Wednesday, 1-2 p.m. CST
“Healthcare Merger Recap: Managing Multiple Regulatory Reviews” — Many health care transactions involve not only review by the FTC or DOJ Antitrust Division, but also clearance by state attorneys general, insurance departments and other healthcare regulatory bodies. The issues addressed by many of these state-based regulators extend beyond the competitive impact of transactions, which requires coordination of multiple sets of stakeholders. This panel will discuss the complex interaction of multiple types of regulatory review in transactions that raise potential competition concerns, and ideas for managing the “who goes first” problem.
Wednesday, 11:45 a.m.-12:45 p.m.
“Let’s Get an Understanding: Criminal Antitrust Enforcement in the Provider Space” — In April, the Deferred Prosecution Agreement in United States v. Florida Cancer Specialists resolved the first criminal enforcement action against a health care provider in nearly 30 years. What should physician practices, health systems and other clinicians understand about criminal antitrust enforcement now that it’s clear there isn’t a policy of exceptionalism for health care? Experts, including Jim Fredricks, chief, Washington Criminal II Section, Department of Justice, Antitrust Division, Washington, D.C., will provide strategies in managing risk through antitrust compliance programs and other self-reporting mechanisms to resolve conduct issues, options for avoiding exclusion from public payor programs through deferred prosecution agreements and other basics of criminal antitrust enforcement.
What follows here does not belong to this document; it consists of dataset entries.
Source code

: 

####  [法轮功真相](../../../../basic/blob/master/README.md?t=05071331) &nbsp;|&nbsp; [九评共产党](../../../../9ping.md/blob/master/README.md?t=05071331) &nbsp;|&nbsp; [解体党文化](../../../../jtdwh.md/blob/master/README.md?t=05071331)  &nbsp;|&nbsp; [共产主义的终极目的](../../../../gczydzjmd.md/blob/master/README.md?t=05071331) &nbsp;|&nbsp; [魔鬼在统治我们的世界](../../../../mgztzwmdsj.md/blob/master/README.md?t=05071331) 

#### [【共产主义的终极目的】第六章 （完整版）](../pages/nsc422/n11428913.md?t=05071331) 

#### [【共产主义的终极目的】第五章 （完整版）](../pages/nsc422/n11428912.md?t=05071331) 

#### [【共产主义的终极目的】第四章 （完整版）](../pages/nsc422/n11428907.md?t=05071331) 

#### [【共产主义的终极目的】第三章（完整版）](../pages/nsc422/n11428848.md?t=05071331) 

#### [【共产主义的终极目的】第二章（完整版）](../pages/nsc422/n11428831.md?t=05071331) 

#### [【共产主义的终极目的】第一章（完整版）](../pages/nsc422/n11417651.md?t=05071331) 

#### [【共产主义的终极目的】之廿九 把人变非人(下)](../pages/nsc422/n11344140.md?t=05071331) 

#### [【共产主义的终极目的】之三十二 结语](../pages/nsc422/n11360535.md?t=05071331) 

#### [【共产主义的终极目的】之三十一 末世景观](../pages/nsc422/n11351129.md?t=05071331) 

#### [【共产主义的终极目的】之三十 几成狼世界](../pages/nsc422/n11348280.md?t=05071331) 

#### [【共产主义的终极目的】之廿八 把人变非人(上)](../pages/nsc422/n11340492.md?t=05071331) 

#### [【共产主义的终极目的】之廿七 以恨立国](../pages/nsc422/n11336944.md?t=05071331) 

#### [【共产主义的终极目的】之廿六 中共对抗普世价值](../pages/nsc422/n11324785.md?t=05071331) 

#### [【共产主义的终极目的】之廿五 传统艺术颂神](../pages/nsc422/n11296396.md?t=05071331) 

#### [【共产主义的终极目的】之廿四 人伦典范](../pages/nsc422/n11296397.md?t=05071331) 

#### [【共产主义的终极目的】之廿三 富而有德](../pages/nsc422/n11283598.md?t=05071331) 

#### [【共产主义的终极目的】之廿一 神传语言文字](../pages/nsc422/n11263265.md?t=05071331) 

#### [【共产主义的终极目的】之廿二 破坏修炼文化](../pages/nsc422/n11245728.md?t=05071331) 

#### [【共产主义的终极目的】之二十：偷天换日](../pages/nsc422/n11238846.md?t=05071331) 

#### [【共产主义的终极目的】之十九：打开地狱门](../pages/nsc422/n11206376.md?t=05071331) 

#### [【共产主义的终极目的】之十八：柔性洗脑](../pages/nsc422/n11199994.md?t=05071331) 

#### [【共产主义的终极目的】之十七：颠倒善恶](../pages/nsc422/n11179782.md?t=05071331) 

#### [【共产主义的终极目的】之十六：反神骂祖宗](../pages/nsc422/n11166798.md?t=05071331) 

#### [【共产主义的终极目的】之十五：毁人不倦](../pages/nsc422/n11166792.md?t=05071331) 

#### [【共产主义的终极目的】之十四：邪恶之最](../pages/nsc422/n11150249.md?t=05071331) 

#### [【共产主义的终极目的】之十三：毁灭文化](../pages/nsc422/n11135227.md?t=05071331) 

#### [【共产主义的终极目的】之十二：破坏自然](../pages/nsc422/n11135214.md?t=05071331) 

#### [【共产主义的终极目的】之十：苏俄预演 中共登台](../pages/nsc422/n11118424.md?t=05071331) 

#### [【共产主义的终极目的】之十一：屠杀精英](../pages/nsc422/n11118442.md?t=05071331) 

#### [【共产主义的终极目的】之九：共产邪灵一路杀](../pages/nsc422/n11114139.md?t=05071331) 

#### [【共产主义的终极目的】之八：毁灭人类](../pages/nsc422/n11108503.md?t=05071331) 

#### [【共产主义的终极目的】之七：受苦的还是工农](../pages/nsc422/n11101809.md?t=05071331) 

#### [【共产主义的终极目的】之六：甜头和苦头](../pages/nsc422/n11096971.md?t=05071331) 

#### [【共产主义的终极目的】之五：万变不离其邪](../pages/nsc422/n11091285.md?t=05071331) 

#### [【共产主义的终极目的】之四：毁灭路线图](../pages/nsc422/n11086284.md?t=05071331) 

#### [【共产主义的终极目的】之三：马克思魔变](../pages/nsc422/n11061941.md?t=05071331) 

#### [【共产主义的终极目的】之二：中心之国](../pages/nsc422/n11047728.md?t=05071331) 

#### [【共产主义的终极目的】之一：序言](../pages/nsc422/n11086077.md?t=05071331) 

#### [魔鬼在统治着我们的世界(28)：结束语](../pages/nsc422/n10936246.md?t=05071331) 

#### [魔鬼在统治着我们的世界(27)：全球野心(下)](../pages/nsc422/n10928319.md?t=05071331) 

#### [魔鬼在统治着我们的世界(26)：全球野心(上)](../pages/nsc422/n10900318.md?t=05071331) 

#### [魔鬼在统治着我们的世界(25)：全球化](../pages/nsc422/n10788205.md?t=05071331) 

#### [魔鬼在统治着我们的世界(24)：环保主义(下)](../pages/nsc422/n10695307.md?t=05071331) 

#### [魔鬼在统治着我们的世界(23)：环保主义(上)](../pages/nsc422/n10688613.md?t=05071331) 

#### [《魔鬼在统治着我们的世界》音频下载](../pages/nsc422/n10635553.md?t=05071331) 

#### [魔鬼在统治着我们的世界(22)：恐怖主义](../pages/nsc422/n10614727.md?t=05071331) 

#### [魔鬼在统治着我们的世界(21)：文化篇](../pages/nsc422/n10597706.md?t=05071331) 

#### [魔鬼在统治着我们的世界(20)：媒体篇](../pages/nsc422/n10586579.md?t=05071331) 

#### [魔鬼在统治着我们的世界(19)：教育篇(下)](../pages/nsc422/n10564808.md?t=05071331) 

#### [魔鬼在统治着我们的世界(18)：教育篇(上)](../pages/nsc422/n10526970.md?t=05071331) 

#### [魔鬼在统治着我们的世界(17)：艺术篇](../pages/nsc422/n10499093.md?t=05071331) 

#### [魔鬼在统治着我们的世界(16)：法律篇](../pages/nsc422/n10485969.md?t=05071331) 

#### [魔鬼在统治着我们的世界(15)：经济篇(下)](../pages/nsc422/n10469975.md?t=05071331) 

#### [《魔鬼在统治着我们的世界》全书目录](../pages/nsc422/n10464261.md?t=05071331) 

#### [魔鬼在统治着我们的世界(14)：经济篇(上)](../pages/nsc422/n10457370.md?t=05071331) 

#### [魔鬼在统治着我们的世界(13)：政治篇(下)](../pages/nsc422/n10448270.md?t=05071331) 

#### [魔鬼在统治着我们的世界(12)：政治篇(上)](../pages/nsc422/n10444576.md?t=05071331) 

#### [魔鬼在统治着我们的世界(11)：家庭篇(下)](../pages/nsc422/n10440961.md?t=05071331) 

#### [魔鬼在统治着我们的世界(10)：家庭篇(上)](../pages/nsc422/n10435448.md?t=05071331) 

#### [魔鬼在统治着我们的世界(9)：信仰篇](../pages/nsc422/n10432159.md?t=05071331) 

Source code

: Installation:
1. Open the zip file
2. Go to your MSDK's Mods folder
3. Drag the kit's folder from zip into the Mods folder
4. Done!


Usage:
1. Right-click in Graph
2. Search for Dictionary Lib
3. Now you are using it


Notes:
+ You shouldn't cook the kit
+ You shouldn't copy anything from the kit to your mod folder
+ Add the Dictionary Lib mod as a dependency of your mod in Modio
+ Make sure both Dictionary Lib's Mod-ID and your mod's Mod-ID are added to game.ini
Thursday, 9:45-10:45 a.m. CST
“Difficult Deals and Tough Situations: Lessons Learned from Anthem-Cigna” — The aftermath of the failed Anthem-Cigna transaction led to the discovery of best practices and recognition of key problem areas for counsel to reference while managing long, complex merger reviews. A panel of experts will examine the lessons from these considerations, including developing a sound antitrust risk assessment and agency strategy; negotiating appropriate provisions in the purchase agreement; engaging with joint defense counsel; managing concurrent FTC/DOJ and state attorney general antitrust reviews; and advising clients on integration planning and information exchange during a lengthy pre-closing period.
Thursday, 12:15-1:15 p.m. CST
“Big Data Comes to a Healthcare Market Near You” — Big data in health care is rapidly evolving. Data on patients’ lifestyles and choices can be collected from electronic medical records, wearables, social media and supermarket data. What does it mean for antitrust law? Where is the balance between data as a tool to enhance patient outcomes or as an instrument that may suppress competition? An expert panel will delve into the benefits of big data, including improving patient care and reduction of duplicative testing and costs, as well as explore the potential dangers involving providers steering patients, and collusion.
Friday, 1:30-2:30 p.m. CST
A complete agenda and updated list of speakers can be found here.
This event is free and open to members of the press. For media credentialing, please contact Priscilla Totten at Priscilla.Totten@americanbar.org.
The Health Law Section is the voice of the national health law bar within the ABA. Its nearly 9,500 members from across the United States represent clients in all segments of the health care industry, including physicians; hospitals and other institutional providers; teaching and research organizations; managed care organizations; and other third-party payers, pharmaceutical companies and device manufacturers.